Post-operative unadjuvanted therapeutic xenovaccination with chicken whole embryo vaccine suppresses distant micrometastases and prolongs survival in a murine Lewis lung carcinoma model

Abstract

Immunotherapy in the form of anticancer vaccination relies on the mobilization of the patient's immune system against specific cancer antigens. Instead of focusing on an autologous cell lysate, which is not always available in clinical practice, the present study investigates vaccines utilizing xenogeneic foetal tissue that are rich in oncofoetal antigens. Lewis lung carcinoma (LLC)-challenged C57BL/6 mice were treated with either a xenogeneic vaccine made from chicken whole embryo, or a xenogeneic vaccine made from rat embryonic brain tissue, supplemented with a Bacillus subtilis protein fraction as an adjuvant. Median and overall survival, size of metastatic foci in lung tissue and levels of circulating CD8a⁺ T cells were evaluated and compared with untreated control mice. Following primary tumour removal, a course of three subcutaneous vaccinations with xenogeneic chicken embryo vaccine led to significant increase in overall survival rate (100% after 70 days of follow-up vs. 40% in untreated control mice), significant increase in circulating CD8a⁺ T cells (18.18 vs. 12.6% in untreated control mice), and a significant decrease in the area and incidence of metastasis foci. The xenogeneic rat brain tissue-based vaccine did not improve any of the investigated parameters, despite promising reports in other models. We hypothesize that the proper selection of antigen source (tissue) can constitute an effective immunotherapeutic product.
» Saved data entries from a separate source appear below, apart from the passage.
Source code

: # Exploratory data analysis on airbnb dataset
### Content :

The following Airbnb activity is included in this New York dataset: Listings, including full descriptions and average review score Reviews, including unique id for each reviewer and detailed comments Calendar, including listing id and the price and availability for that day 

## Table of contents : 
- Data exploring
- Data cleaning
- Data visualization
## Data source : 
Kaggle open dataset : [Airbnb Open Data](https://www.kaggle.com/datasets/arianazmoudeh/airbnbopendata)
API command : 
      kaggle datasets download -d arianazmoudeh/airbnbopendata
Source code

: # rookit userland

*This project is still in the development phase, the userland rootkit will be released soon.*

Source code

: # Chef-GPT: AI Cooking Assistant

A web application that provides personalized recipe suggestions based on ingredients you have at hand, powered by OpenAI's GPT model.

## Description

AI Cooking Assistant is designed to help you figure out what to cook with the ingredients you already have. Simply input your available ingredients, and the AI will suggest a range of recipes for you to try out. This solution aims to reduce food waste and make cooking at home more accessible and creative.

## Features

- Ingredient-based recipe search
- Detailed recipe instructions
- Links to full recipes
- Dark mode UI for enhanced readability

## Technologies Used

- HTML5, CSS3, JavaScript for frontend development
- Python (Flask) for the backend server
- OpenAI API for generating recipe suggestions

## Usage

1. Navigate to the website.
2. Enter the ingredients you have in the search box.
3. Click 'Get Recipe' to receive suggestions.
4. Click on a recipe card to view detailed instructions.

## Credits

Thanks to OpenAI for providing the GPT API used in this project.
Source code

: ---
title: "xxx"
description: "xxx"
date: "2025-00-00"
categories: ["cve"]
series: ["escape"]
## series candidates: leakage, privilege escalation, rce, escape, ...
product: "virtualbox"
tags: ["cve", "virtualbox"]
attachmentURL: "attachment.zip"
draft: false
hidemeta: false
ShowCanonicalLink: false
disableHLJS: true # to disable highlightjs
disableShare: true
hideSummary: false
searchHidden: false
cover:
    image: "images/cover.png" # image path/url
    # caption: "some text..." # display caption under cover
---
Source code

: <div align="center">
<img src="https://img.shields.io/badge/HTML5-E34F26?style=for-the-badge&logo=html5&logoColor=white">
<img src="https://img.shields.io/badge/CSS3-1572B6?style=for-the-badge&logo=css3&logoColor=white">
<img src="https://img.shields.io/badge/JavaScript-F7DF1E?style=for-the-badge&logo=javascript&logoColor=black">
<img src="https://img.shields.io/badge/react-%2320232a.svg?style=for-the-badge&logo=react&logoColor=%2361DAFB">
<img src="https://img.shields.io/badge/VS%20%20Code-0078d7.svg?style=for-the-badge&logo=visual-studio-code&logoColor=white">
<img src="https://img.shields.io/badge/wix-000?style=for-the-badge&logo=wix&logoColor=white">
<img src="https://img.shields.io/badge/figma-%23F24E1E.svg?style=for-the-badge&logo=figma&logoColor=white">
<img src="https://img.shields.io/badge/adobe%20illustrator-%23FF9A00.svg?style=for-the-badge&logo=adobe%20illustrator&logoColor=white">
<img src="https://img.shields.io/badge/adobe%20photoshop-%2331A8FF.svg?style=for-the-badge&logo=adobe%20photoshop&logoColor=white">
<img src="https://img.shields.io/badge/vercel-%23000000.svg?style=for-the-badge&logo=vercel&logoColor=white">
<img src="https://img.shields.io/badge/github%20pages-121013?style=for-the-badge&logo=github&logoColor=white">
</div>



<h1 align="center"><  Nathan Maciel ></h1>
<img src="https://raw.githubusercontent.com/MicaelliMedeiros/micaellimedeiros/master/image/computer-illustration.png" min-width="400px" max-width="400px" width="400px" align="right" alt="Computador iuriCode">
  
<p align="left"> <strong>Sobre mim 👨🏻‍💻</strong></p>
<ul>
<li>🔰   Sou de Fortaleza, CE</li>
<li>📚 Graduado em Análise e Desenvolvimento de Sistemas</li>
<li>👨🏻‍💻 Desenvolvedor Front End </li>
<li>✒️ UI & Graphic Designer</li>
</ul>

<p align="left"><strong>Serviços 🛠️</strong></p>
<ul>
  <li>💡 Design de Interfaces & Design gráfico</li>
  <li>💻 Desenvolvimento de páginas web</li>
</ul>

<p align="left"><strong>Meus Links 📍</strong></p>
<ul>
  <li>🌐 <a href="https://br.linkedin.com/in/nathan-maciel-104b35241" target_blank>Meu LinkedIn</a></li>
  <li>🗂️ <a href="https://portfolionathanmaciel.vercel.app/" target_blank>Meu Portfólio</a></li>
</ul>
Keywords: Lewis lung carcinoma; cytotoxic lymphocytes; metastasis; mice; vaccination; xenogeneic.

Figure 1.

Experimental anticancer vaccination and sampling scheme for C57BL/6 mice challenged with LLC cells. Experiment design depicted from the time of tumor challenge (day 0) to the end of the survival observation (day 70). Figure presented previously (39).

Figure 2.

Kaplan-Meier survival curves for mice receiving adjuvant treatment with different xenogeneic vaccines following the removal of primary LLC-derived tumors. The mice that were treated with the xeno chicken vaccine survived significantly longer (mOS, 70 days) compared with the mice that were treated with the xeno rat vaccine (mOS, 60 days; P=0.003) and control group animals (mOS, 55 days; P=0.003). There was no significant difference in survival between the xeno rat and control groups. For each treatment arm, n=10. LLC, Lewis lung carcinoma; mOS, mean overall survival.

Figure 3.

Percentage of CD8a⁺ T cells in circulating peripheral blood monocytes prior to therapeutic xenovaccination (day 16, white column), 3 days after the completion of xenovaccination (day 26, black columns) and at the end of the study (day 70, grey columns). There were no significant changes in the levels of circulating CD8a⁺ T cells 3 days after the completion of xenovaccination, compared with the levels prior to the start of vaccination (within and between the experimental arms). However, on day 70 (at the end of the observation period), the levels of circulating CD8a⁺ T cells were significantly higher in the surviving mice vaccinated with the xeno chicken vaccine (n=10) compared with surviving mice (n=4) in the control group (P=0.002) or in the Xeno Rat group (P=0.049). In xeno chicken vaccine-treated mice, the level of CD8a⁺ T cells on day 70 was significantly higher compared with the level on day 16 (following tumor removal, prior to xenovaccination) (P=0.036) and on day 26 (3 days after the completion of xenovaccination) (P=0.003). There were no significant differences in the levels of circulating CD8a⁺ T cells in the mice that were treated with xeno rat vaccines evaluated at different time points or comparing T-cell levels with those in control group animals. Additionally, there was a significantly lower CD8a⁺ T-cell population in the control mice at the end of the study (day 70) compared with the level following the completion of vaccination (day 16) (P=0.028). CD8a, cluster of differentiation 8a. *P≤0.05.

Figure 4.

CD8a⁺ flow cytometric analysis. Histograms for the (A) control, (B) xeno rat and (C) xeno chicken treatment groups. CD8a, cluster of differentiation 8a.

Figure 5.

Histological analysis of lung samples from mice surviving the experiment (day 70). Histological slides from (A) control mice, (B) mice in the xeno rat experimental arm and (C) mice in the xeno chicken experimental arm. Metastatic foci (A and B) fill the whole field of view or are (C) indicated by an arrow. Magnification, ×100.